Segment Start: RECORDS SUPPLIED
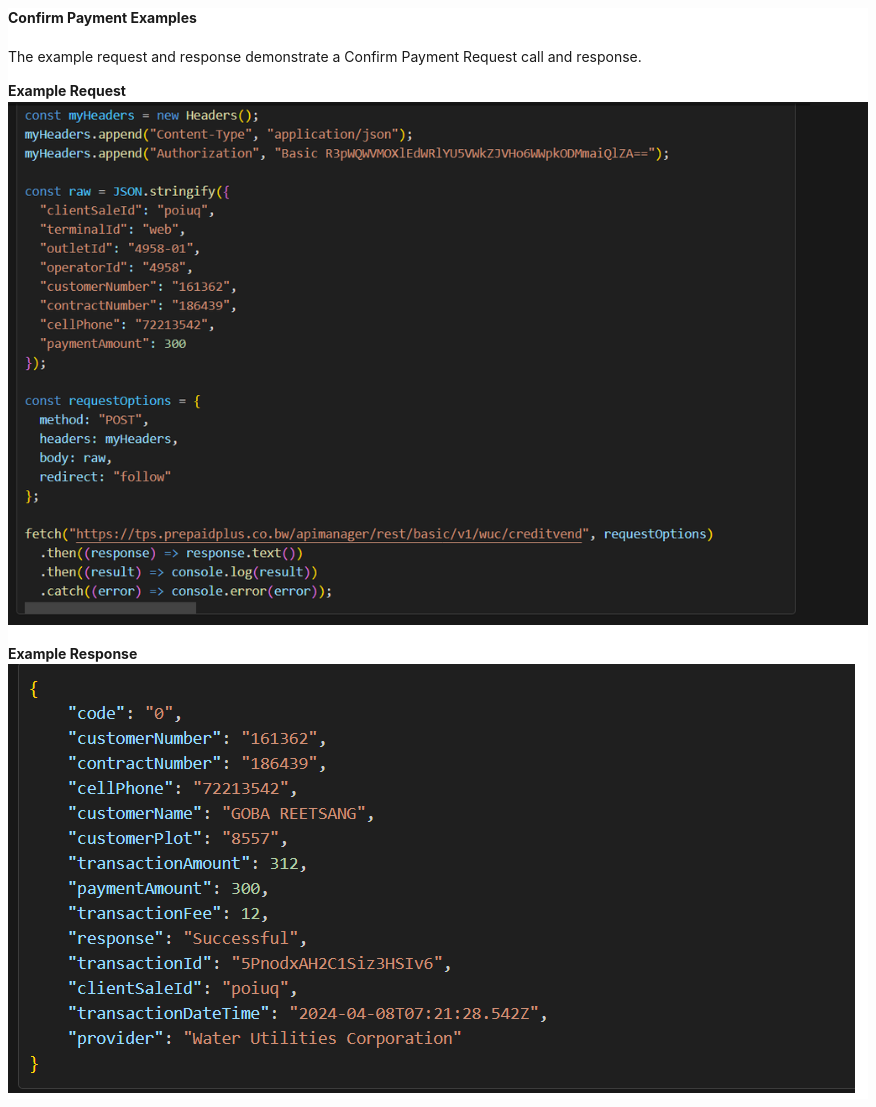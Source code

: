 #### Confirm Payment Examples
The example request and response demonstrate a Confirm Payment Request call and response.

**Example Request**
![Example Confirm Payments Screenshot](/assets/confirm%20payments.png)

**Example Response**
![Example Confirm Payments Screenshot](/assets/confirm%20payments%20response%20.png)
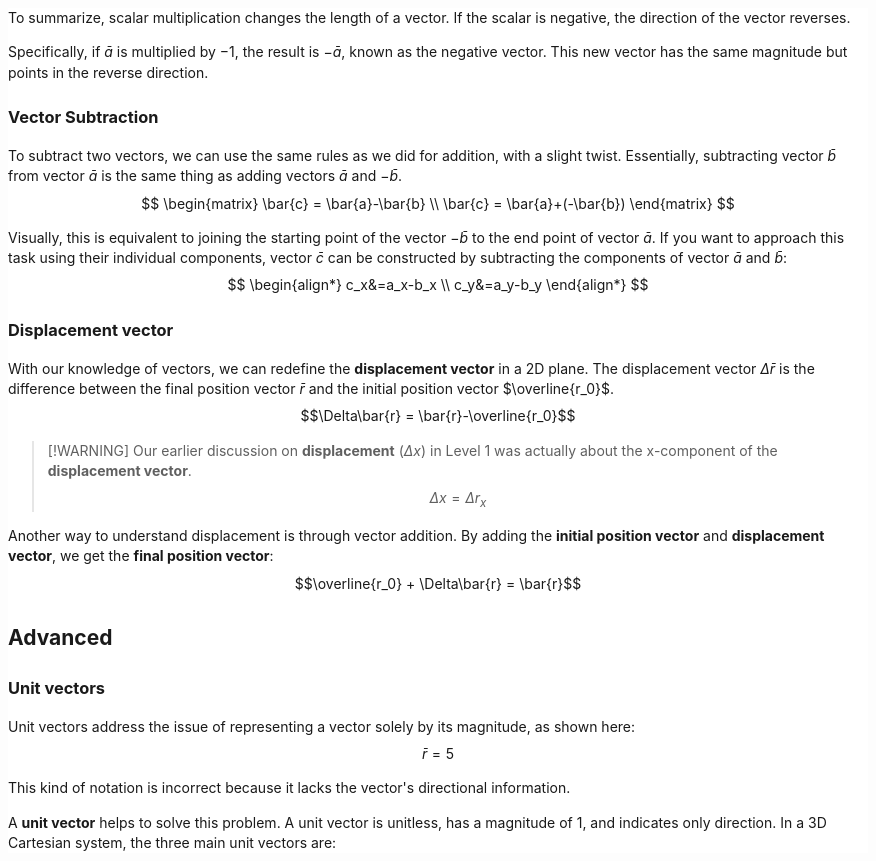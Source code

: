 To summarize, scalar multiplication changes the length of a vector. If the scalar is negative, the direction of the vector reverses.

Specifically, if $\bar{a}$ is multiplied by $-1$, the result is $-\bar{a}$, known as the negative vector. This new vector has the same magnitude but points in the reverse direction.

### Vector Subtraction
To subtract two vectors, we can use the same rules as we did for addition, with a slight twist. Essentially, subtracting vector $\bar{b}$ from vector $\bar{a}$ is the same thing as adding vectors $\bar{a}$ and $-\bar{b}$.
$$
\begin{matrix}
\bar{c} = \bar{a}-\bar{b} \\
\bar{c} = \bar{a}+(-\bar{b})
\end{matrix}
$$

Visually, this is equivalent to joining the starting point of the vector $-\bar{b}$ to the end point of vector $\bar{a}$.
If you want to approach this task using their individual components, vector $\bar{c}$ can be constructed by subtracting the components of vector $\bar{a}$ and $\bar{b}$:
$$
\begin{align*}
c_x&=a_x-b_x \\
c_y&=a_y-b_y
\end{align*}
$$

### Displacement vector
With our knowledge of vectors, we can redefine the **displacement vector** in a 2D plane.
The displacement vector $\Delta\bar{r}$ is the difference between the final position vector $\bar{r}$ and the initial position vector $\overline{r_0}$.
$$\Delta\bar{r} = \bar{r}-\overline{r_0}$$


>[!WARNING] Our earlier discussion on **displacement** ($\Delta x$) in Level 1 was actually about the x-component of the **displacement vector**.
$$\Delta x = \Delta r_x$$


Another way to understand displacement is through vector addition. By adding the **initial position vector** and **displacement vector**, we get the **final position vector**:
$$\overline{r_0} + \Delta\bar{r} = \bar{r}$$

## Advanced
### Unit vectors
Unit vectors address the issue of representing a vector solely by its magnitude, as shown here:
$$\bar{r} = 5$$

This kind of notation is incorrect because it lacks the vector's directional information.

A **unit vector** helps to solve this problem. A unit vector is unitless, has a magnitude of 1, and indicates only direction. In a 3D Cartesian system, the three main unit vectors are:
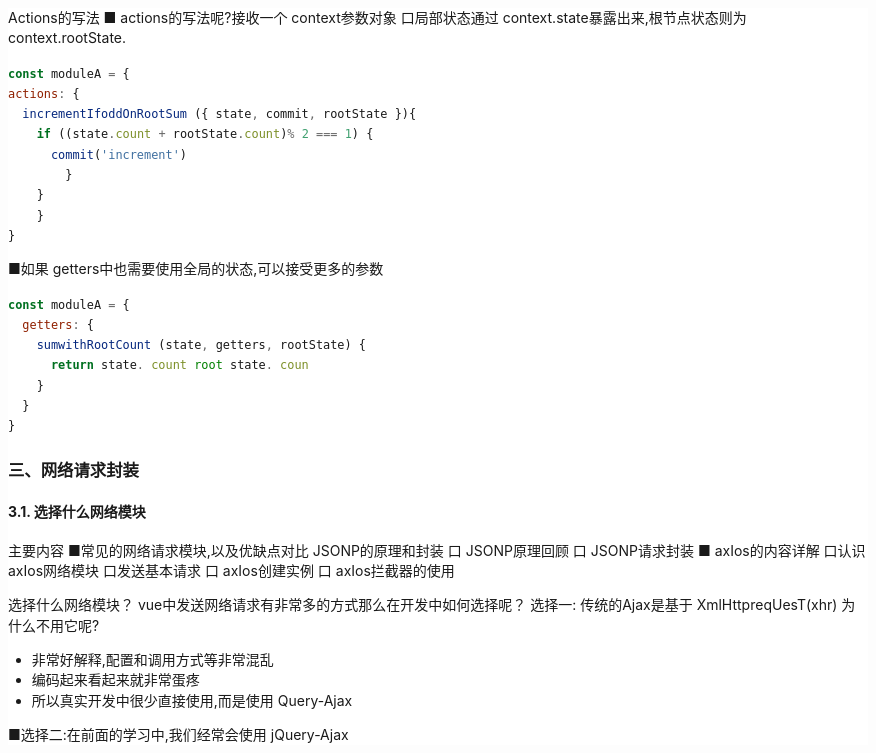 Actions的写法
■ actions的写法呢?接收一个 context参数对象
口局部状态通过 context.state暴露出来,根节点状态则为 context.rootState. 

```js
const moduleA = {
actions: {
  incrementIfoddOnRootSum ({ state, commit, rootState }){
    if ((state.count + rootState.count)% 2 === 1) {
      commit('increment')
    	}
  	}
	}
}
```

■如果 getters中也需要使用全局的状态,可以接受更多的参数

```js
const moduleA = {
  getters: {
    sumwithRootCount (state, getters, rootState) {
      return state. count root state. coun
    }
  }
}
```



### 三、网络请求封装

#### 3.1. 选择什么网络模块

主要内容
■常见的网络请求模块,以及优缺点对比
JSONP的原理和封装
口 JSONP原理回顾
口 JSONP请求封装
■ axIos的内容详解
口认识 axIos网络模块
口发送基本请求
口 axIos创建实例
口 axIos拦截器的使用

选择什么网络模块？
vue中发送网络请求有非常多的方式那么在开发中如何选择呢？
选择一: 传统的Ajax是基于 XmlHttpreqUesT(xhr)
为什么不用它呢?

- 非常好解释,配置和调用方式等非常混乱
- 编码起来看起来就非常蛋疼
- 所以真实开发中很少直接使用,而是使用 Query-Ajax

■选择二:在前面的学习中,我们经常会使用 jQuery-Ajax
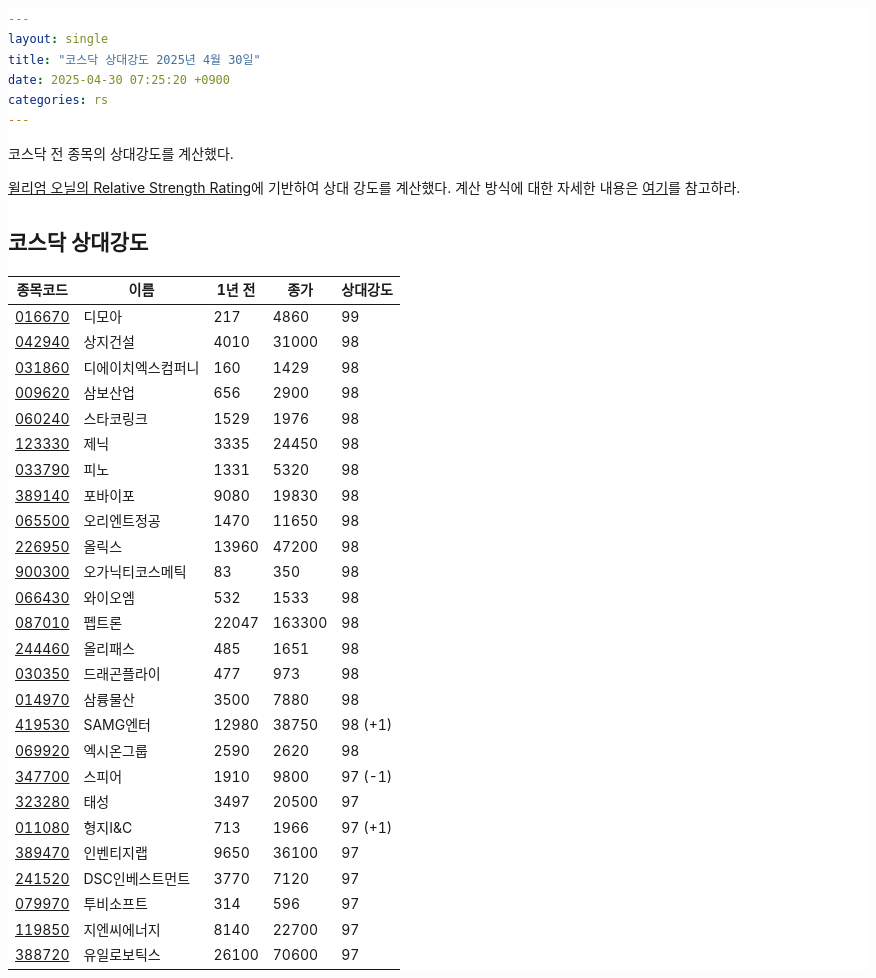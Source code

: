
 ```yaml
---
layout: single
title: "코스닥 상대강도 2025년 4월 30일"
date: 2025-04-30 07:25:20 +0900
categories: rs
---
```

코스닥 전 종목의 상대강도를 계산했다.

[윌리엄 오닐의 Relative Strength Rating](https://www.williamoneil.com/proprietary-ratings-and-rankings/)에 기반하여 상대 강도를 계산했다.
계산 방식에 대한 자세한 내용은 [여기](https://dalinaum.github.io/investment/2024/08/26/how-i-calculated-relative-strength.html)를 참고하라.

## 코스닥 상대강도

|종목코드|이름|1년 전|종가|상대강도|
|------|---|-----|--|------|
|[016670](https://finance.daum.net/quotes/A016670)|디모아|217|4860|99 |
|[042940](https://finance.daum.net/quotes/A042940)|상지건설|4010|31000|98 |
|[031860](https://finance.daum.net/quotes/A031860)|디에이치엑스컴퍼니|160|1429|98 |
|[009620](https://finance.daum.net/quotes/A009620)|삼보산업|656|2900|98 |
|[060240](https://finance.daum.net/quotes/A060240)|스타코링크|1529|1976|98 |
|[123330](https://finance.daum.net/quotes/A123330)|제닉|3335|24450|98 |
|[033790](https://finance.daum.net/quotes/A033790)|피노|1331|5320|98 |
|[389140](https://finance.daum.net/quotes/A389140)|포바이포|9080|19830|98 |
|[065500](https://finance.daum.net/quotes/A065500)|오리엔트정공|1470|11650|98 |
|[226950](https://finance.daum.net/quotes/A226950)|올릭스|13960|47200|98 |
|[900300](https://finance.daum.net/quotes/A900300)|오가닉티코스메틱|83|350|98 |
|[066430](https://finance.daum.net/quotes/A066430)|와이오엠|532|1533|98 |
|[087010](https://finance.daum.net/quotes/A087010)|펩트론|22047|163300|98 |
|[244460](https://finance.daum.net/quotes/A244460)|올리패스|485|1651|98 |
|[030350](https://finance.daum.net/quotes/A030350)|드래곤플라이|477|973|98 |
|[014970](https://finance.daum.net/quotes/A014970)|삼륭물산|3500|7880|98 |
|[419530](https://finance.daum.net/quotes/A419530)|SAMG엔터|12980|38750|98 (+1)|
|[069920](https://finance.daum.net/quotes/A069920)|엑시온그룹|2590|2620|98 |
|[347700](https://finance.daum.net/quotes/A347700)|스피어|1910|9800|97 (-1)|
|[323280](https://finance.daum.net/quotes/A323280)|태성|3497|20500|97 |
|[011080](https://finance.daum.net/quotes/A011080)|형지I&C|713|1966|97 (+1)|
|[389470](https://finance.daum.net/quotes/A389470)|인벤티지랩|9650|36100|97 |
|[241520](https://finance.daum.net/quotes/A241520)|DSC인베스트먼트|3770|7120|97 |
|[079970](https://finance.daum.net/quotes/A079970)|투비소프트|314|596|97 |
|[119850](https://finance.daum.net/quotes/A119850)|지엔씨에너지|8140|22700|97 |
|[388720](https://finance.daum.net/quotes/A388720)|유일로보틱스|26100|70600|97 |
Segment End: RECORDS SUPPLIED
▶ [INSTRUCTIONS TO FOLLOW]: Show all lines above holding the word "commit".

▶ [COMPLETED EXERCISE]:
  incrementIfoddOnRootSum ({ state, commit, rootState }){
      commit('increment')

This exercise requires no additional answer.